His name is familiar to every student who enters the school Behrakis Health Sciences Centerwhich has been a leading establishment in its discipline for two decades.
It is named after George D. Behrakis, the Bouvé College of Health Sciences graduate whose groundbreaking career as an entrepreneur and philanthropist was launched by his degree in pharmacy from Northeastern in 1957.
Behrakis personifies Northeast success, said Carmen Sceppa, the dean of Bouvé.
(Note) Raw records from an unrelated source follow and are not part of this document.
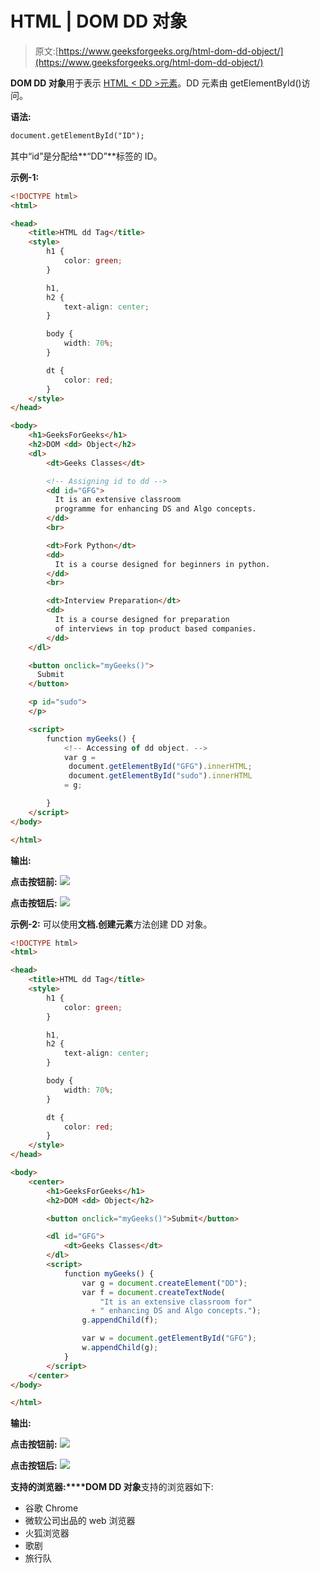 # HTML | DOM DD 对象

> 原文:[https://www.geeksforgeeks.org/html-dom-dd-object/](https://www.geeksforgeeks.org/html-dom-dd-object/)

**DOM DD 对象**用于表示 [HTML < DD >元素](https://www.geeksforgeeks.org/html-br-tag/)。DD 元素由 getElementById()访问。

**语法:**

```html
document.getElementById("ID");

```

其中“id”是分配给**“DD”**标签的 ID。

**示例-1:**

```html
<!DOCTYPE html>
<html>

<head>
    <title>HTML dd Tag</title>
    <style>
        h1 {
            color: green;
        }

        h1,
        h2 {
            text-align: center;
        }

        body {
            width: 70%;
        }

        dt {
            color: red;
        }
    </style>
</head>

<body>
    <h1>GeeksForGeeks</h1>
    <h2>DOM <dd> Object</h2>
    <dl>
        <dt>Geeks Classes</dt>

        <!-- Assigning id to dd -->
        <dd id="GFG">
          It is an extensive classroom 
          programme for enhancing DS and Algo concepts.
        </dd>
        <br>

        <dt>Fork Python</dt>
        <dd>
          It is a course designed for beginners in python.
        </dd>
        <br>

        <dt>Interview Preparation</dt>
        <dd>
          It is a course designed for preparation 
          of interviews in top product based companies.
        </dd>
    </dl>

    <button onclick="myGeeks()">
      Submit
    </button>

    <p id="sudo">
    </p>

    <script>
        function myGeeks() {
            <!-- Accessing of dd object. -->
            var g = 
             document.getElementById("GFG").innerHTML;
             document.getElementById("sudo").innerHTML 
            = g;

        }
    </script>
</body>

</html>            
```

**输出:**

**点击按钮前:**
![](img/1fe8ac8e54a30cc659c837236bf4f560.png)

**点击按钮后:**
![](img/c5e68daa3dcf5ba42358457d22ce680e.png)

**示例-2:** 可以使用**文档.创建元素**方法创建 DD 对象。

```html
<!DOCTYPE html>
<html>

<head>
    <title>HTML dd Tag</title>
    <style>
        h1 {
            color: green;
        }

        h1,
        h2 {
            text-align: center;
        }

        body {
            width: 70%;
        }

        dt {
            color: red;
        }
    </style>
</head>

<body>
    <center>
        <h1>GeeksForGeeks</h1>
        <h2>DOM <dd> Object</h2>

        <button onclick="myGeeks()">Submit</button>

        <dl id="GFG">
            <dt>Geeks Classes</dt>
        </dl>
        <script>
            function myGeeks() {
                var g = document.createElement("DD");
                var f = document.createTextNode(
                    "It is an extensive classroom for" 
                  + " enhancing DS and Algo concepts.");
                g.appendChild(f);

                var w = document.getElementById("GFG");
                w.appendChild(g);
            }
        </script>
    </center>
</body>

</html>
```

**输出:**

**点击按钮前:**
![](img/834c39c66fce67115eee14590ea7186c.png)

**点击按钮后:**
![](img/3b83ac6c8e26b515b7a295aa54c4305b.png)

**支持的浏览器:****DOM DD 对象**支持的浏览器如下:

*   谷歌 Chrome
*   微软公司出品的 web 浏览器
*   火狐浏览器
*   歌剧
*   旅行队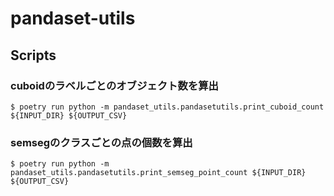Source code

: # pandaset-utils

## Scripts

### cuboidのラベルごとのオブジェクト数を算出

```
$ poetry run python -m pandaset_utils.pandasetutils.print_cuboid_count ${INPUT_DIR} ${OUTPUT_CSV}
```

### semsegのクラスごとの点の個数を算出

```
$ poetry run python -m pandaset_utils.pandasetutils.print_semseg_point_count ${INPUT_DIR} ${OUTPUT_CSV}
```

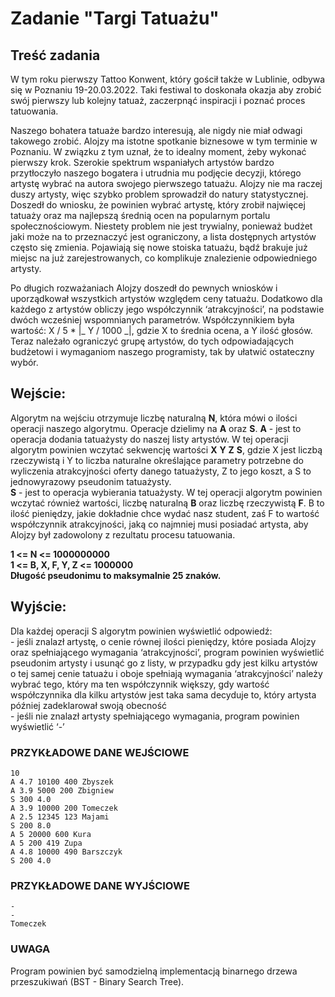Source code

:# Zadanie "Targi Tatuażu" 

## Treść zadania

W tym roku pierwszy Tattoo Konwent, który gościł także w Lublinie, odbywa się w Poznaniu 19-20.03.2022. Taki festiwal to doskonała okazja aby zrobić swój pierwszy lub kolejny tatuaż, zaczerpnąć inspiracji i poznać proces tatuowania.

Naszego bohatera tatuaże bardzo interesują, ale nigdy nie miał odwagi takowego zrobić. Alojzy ma istotne spotkanie biznesowe w tym terminie w Poznaniu. W związku z tym uznał, że to idealny moment, żeby wykonać pierwszy krok. Szerokie spektrum wspaniałych artystów bardzo przytłoczyło naszego bogatera i utrudnia mu podjęcie decyzji, którego artystę wybrać na autora swojego pierwszego tatuażu. Alojzy nie ma raczej duszy artysty, więc szybko problem sprowadził do natury statystycznej. Doszedł do wniosku, że powinien wybrać artystę, który zrobił najwięcej tatuaży oraz ma najlepszą średnią ocen na popularnym portalu społecznościowym. Niestety problem nie jest trywialny, ponieważ budżet jaki może na to przeznaczyć jest ograniczony, a lista dostępnych artystów często się zmienia. Pojawiają się nowe stoiska tatuażu, bądź brakuje już miejsc na już zarejestrowanych, co komplikuje znalezienie odpowiedniego artysty.

Po długich rozważaniach Alojzy doszedł do pewnych wniosków i uporządkował wszystkich artystów względem ceny tatuażu. Dodatkowo dla każdego z artystów obliczy jego współczynnik ‘atrakcyjności’, na podstawie dwóch wcześniej wspomnianych parametrów. Współczynnikiem była wartość: X / 5 * |_ Y / 1000 _|, gdzie X to średnia ocena, a Y ilość głosów. Teraz należało ograniczyć grupę artystów, do tych odpowiadających budżetowi i wymaganiom naszego programisty, tak by ułatwić ostateczny wybór.

## Wejście:
Algorytm na wejściu otrzymuje liczbę naturalną **N**, która mówi o ilości operacji naszego algorytmu. Operacje dzielimy na **A** oraz **S**.
**A** - jest to operacja dodania tatuażysty do naszej listy artystów. W tej operacji algorytm powinien wczytać sekwencję wartości **X** **Y** **Z** **S**, gdzie X jest liczbą rzeczywistą i Y to liczba naturalne określające parametry potrzebne do wyliczenia atrakcyjności oferty danego tatuażysty, Z to jego koszt, a S to jednowyrazowy pseudonim tatuażysty.\
**S** - jest to operacja wybierania tatuażysty. W tej operacji algorytm powinien wczytać również wartości, liczbę naturalną **B** oraz liczbę rzeczywistą **F**. B to ilość pieniędzy, jakie dokładnie chce wydać nasz student, zaś F to wartość współczynnik atrakcyjności, jaką co najmniej musi posiadać artysta, aby Alojzy był zadowolony z rezultatu procesu tatuowania.

**1 <= N <= 1000000000**\
**1 <= B, X, F, Y, Z <= 1000000**\
**Długość pseudonimu to maksymalnie 25 znaków.**

## Wyjście:
Dla każdej operacji S algorytm powinien wyświetlić odpowiedź:\
\- jeśli znalazł artystę, o cenie równej ilości pieniędzy, które posiada Alojzy oraz spełniającego wymagania ‘atrakcyjności’, program powinien wyświetlić pseudonim artysty i usunąć go z listy, w przypadku gdy jest kilku artystów o tej samej cenie tatuażu i oboje spełniają wymagania ‘atrakcyjności’ należy wybrać tego, który ma ten współczynnik większy, gdy wartość współczynnika dla kilku artystów jest taka sama decyduje to, który artysta później zadeklarował swoją obecność\
\- jeśli nie znalazł artysty spełniającego wymagania, program powinien wyświetlić ‘-’

### PRZYKŁADOWE DANE WEJŚCIOWE 
```
10
A 4.7 10100 400 Zbyszek
A 3.9 5000 200 Zbigniew
S 300 4.0
A 3.9 10000 200 Tomeczek
A 2.5 12345 123 Majami
S 200 8.0
A 5 20000 600 Kura
A 5 200 419 Zupa
A 4.8 10000 490 Barszczyk
S 200 4.0
```
### PRZYKŁADOWE DANE WYJŚCIOWE
```
-
-
Tomeczek
```

### UWAGA
Program powinien być samodzielną implementacją binarnego drzewa przeszukiwań (BST - Binary Search Tree).






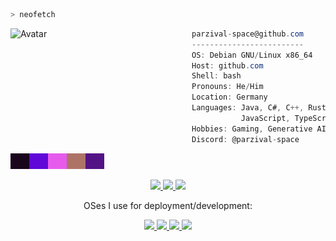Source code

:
 ```zsh
> neofetch
```

<a href="https://parzival.space">
  <img align="left" src="https://github.com/parzival-space.png" alt="Avatar" width="290"/>
</a>

```csharp
parzival-space@github.com
-------------------------
OS: Debian GNU/Linux x86_64
Host: github.com
Shell: bash
Pronouns: He/Him
Location: Germany
Languages: Java, C#, C++, Rust,
           JavaScript, TypeScript...
Hobbies: Gaming, Generative AI, 3D Printing, Hardware Hacking
Discord: @parzival-space
```

<p align="left">
  <img
    alt=""
    src="images/19061d.png"
    width="30"
    height="25"
  /><img
    alt=""
    src="images/5f08d8.png"
    width="30"
    height="25"
  /><img
    alt=""
    src="images/e65bec.png"
    width="30"
    height="25"
  /><img
    alt=""
    src="images/ae7367.png"
    width="30"
    height="25"
  /><img
    alt=""
    src="images/531385.png"
    width="30"
    height="25"
  />
</p>

<p align="center" width="100%">
  <a href="javascript:void(0)" width="32%">
    <img
      src="http://github-profile-summary-cards.vercel.app/api/cards/most-commit-language?username=parzival-space&theme=github_dark"
    />
  </a>
  <a href="javascript:void(0)" width="32%">
    <img
      src="http://github-profile-summary-cards.vercel.app/api/cards/productive-time?username=parzival-space&theme=github_dark&utcOffset=1"
    />
  </a>
  <a href="javascript:void(0)" width="32%">
    <img
      src="http://github-profile-summary-cards.vercel.app/api/cards/stats?username=parzival-space&theme=github_dark"
    />
  </a>
</p>

<p align="center">
  OSes I use for deployment/development:
</p>
<p align="center">
  <a href="https://www.debian.org/" target="_blank">
    <img src="https://img.shields.io/badge/Debian-A81D33?style=for-the-badge&logo=ubuntu&logoColor=white">
  </a>
  <a href="https://ubuntu.com/" target="_blank">
    <img src="https://img.shields.io/badge/Ubuntu-E95420?style=for-the-badge&logo=ubuntu&logoColor=white">
  </a>
  <a href="https://alpinelinux.org/" target="_blank">
    <img src="https://img.shields.io/badge/Alpine-0D597F?style=for-the-badge&logo=Manjaro&logoColor=white">
  </a>
  <a href="https://www.microsoft.com/de-de/windows" target="_blank">
    <img src="https://img.shields.io/badge/Windows-0078D6?logo=windows&logoColor=fff&style=for-the-badge">
  </a>
</p>
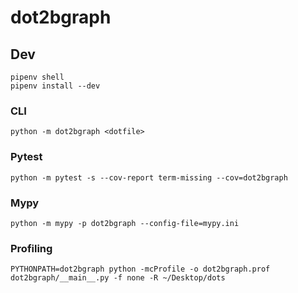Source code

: # dot2bgraph

## Dev

```
pipenv shell
pipenv install --dev
```

### CLI

```
python -m dot2bgraph <dotfile>
```

### Pytest

```
python -m pytest -s --cov-report term-missing --cov=dot2bgraph
```

### Mypy

```
python -m mypy -p dot2bgraph --config-file=mypy.ini
```

### Profiling

```
PYTHONPATH=dot2bgraph python -mcProfile -o dot2bgraph.prof dot2bgraph/__main__.py -f none -R ~/Desktop/dots
```
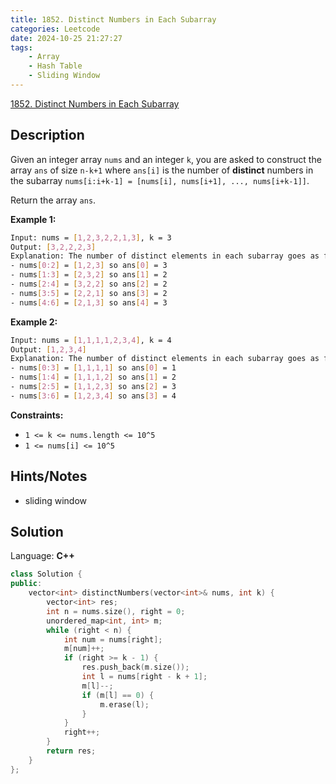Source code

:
 ```yaml
---
title: 1852. Distinct Numbers in Each Subarray
categories: Leetcode
date: 2024-10-25 21:27:27
tags:
    - Array
    - Hash Table
    - Sliding Window
---
```


[1852. Distinct Numbers in Each Subarray](https://leetcode.com/problems/distinct-numbers-in-each-subarray/description/)

## Description

Given an integer array `nums` and an integer `k`, you are asked to construct the array `ans` of size `n-k+1` where `ans[i]` is the number of **distinct**  numbers in the subarray `nums[i:i+k-1] = [nums[i], nums[i+1], ..., nums[i+k-1]]`.

Return the array `ans`.

**Example 1:**

```bash
Input: nums = [1,2,3,2,2,1,3], k = 3
Output: [3,2,2,2,3]
Explanation: The number of distinct elements in each subarray goes as follows:
- nums[0:2] = [1,2,3] so ans[0] = 3
- nums[1:3] = [2,3,2] so ans[1] = 2
- nums[2:4] = [3,2,2] so ans[2] = 2
- nums[3:5] = [2,2,1] so ans[3] = 2
- nums[4:6] = [2,1,3] so ans[4] = 3
```

**Example 2:**

```bash
Input: nums = [1,1,1,1,2,3,4], k = 4
Output: [1,2,3,4]
Explanation: The number of distinct elements in each subarray goes as follows:
- nums[0:3] = [1,1,1,1] so ans[0] = 1
- nums[1:4] = [1,1,1,2] so ans[1] = 2
- nums[2:5] = [1,1,2,3] so ans[2] = 3
- nums[3:6] = [1,2,3,4] so ans[3] = 4
```

**Constraints:**

- `1 <= k <= nums.length <= 10^5`
- `1 <= nums[i] <= 10^5`

## Hints/Notes

- sliding window

## Solution

Language: **C++**

```C++
class Solution {
public:
    vector<int> distinctNumbers(vector<int>& nums, int k) {
        vector<int> res;
        int n = nums.size(), right = 0;
        unordered_map<int, int> m;
        while (right < n) {
            int num = nums[right];
            m[num]++;
            if (right >= k - 1) {
                res.push_back(m.size());
                int l = nums[right - k + 1];
                m[l]--;
                if (m[l] == 0) {
                    m.erase(l);
                }
            }
            right++;
        }
        return res;
    }
};
```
It’s a story of seized opportunities and a pivotal turning point that followed his graduation to the Vietnam War-era Northeast.
“I was headed to Vietnam,” Behrakis said. “One of the colonels came up to me and said, ‘I realize you’re a pharmacist.’ »
He proposed transferring Behrakis to a new military hospital in Alexandria, Virginia, where there was an urgent need for pharmacists.
“It changed my whole career,” Behrakis said, “because I met a lot of people from all over the country and all over the world.”
After his military service, Behrakis chose to work in research for McNeil Laboratories in Philadelphia, purchased by Johnson and Johnson, the developer of Tylenol, which Behrakis helped commercialize.
“The marketing people thought it wasn’t a good name,” Behrakis recalls. “But the vice president said, ‘We’re going to keep that name.’ Well, $42 billion a year later is a pretty good name.
Behrakis’ move from research to marketing created another life-changing opportunity.
“I didn’t know anything about marketing, sales,” said Behrakis, who considered a career in hospital pharmacy. “And from there, I learned skills that I didn’t know. »
After leaving Johnson and Johnson, Behrakis would create and then sell each of his two companies, Dooner Laboratories and Muro Pharmaceuticals, which had developed a wide range of products for allergies, asthma, eye care and other areas of need.
Behrakis returned to his alma mater Wednesday to share his story with nearly 200 Bouvé graduates during the Doctor of Clinical and Practice graduation ceremony at Matthews Arena. While presenting his career to graduates, he applied his own marketing lessons: he transformed complex details into simple, fundamental achievements. They were launched as a simple and unobtrusive call to action.
“The opportunity is there,” he said. “What you need to do is understand the steps to be able to move forward, whether you are in physical therapy, whether you work in a hospital, whether you start your own business, whether you work in nursing or pharmacy .”
Sceppa defined it in an inspiring and relevant way.
“The son of Greek immigrants who worked in the factories of Lowell, Massachusetts, Dr. Behrakis used his degree from Northeastern to launch a distinguished career in the pharmaceutical industry,” Sceppa told the audience. . “As founder of Dooner Laboratories and president of Muro Pharmaceuticals, he significantly advanced the treatment of asthma, allergies and other respiratory diseases. »
Either way, Behrakis insisted, it’s important to pursue work you enjoy and continue to educate yourself like he did, which allows him to stay abreast of medical advances and public needs over the years.
“You never give up,” Behrakis said, pausing for a moment to let the message sink in. “Think positive, be positive, act positive. You’re going to go through a lot of adversity in life, a lot of negatives. Be positive. Stay positive.”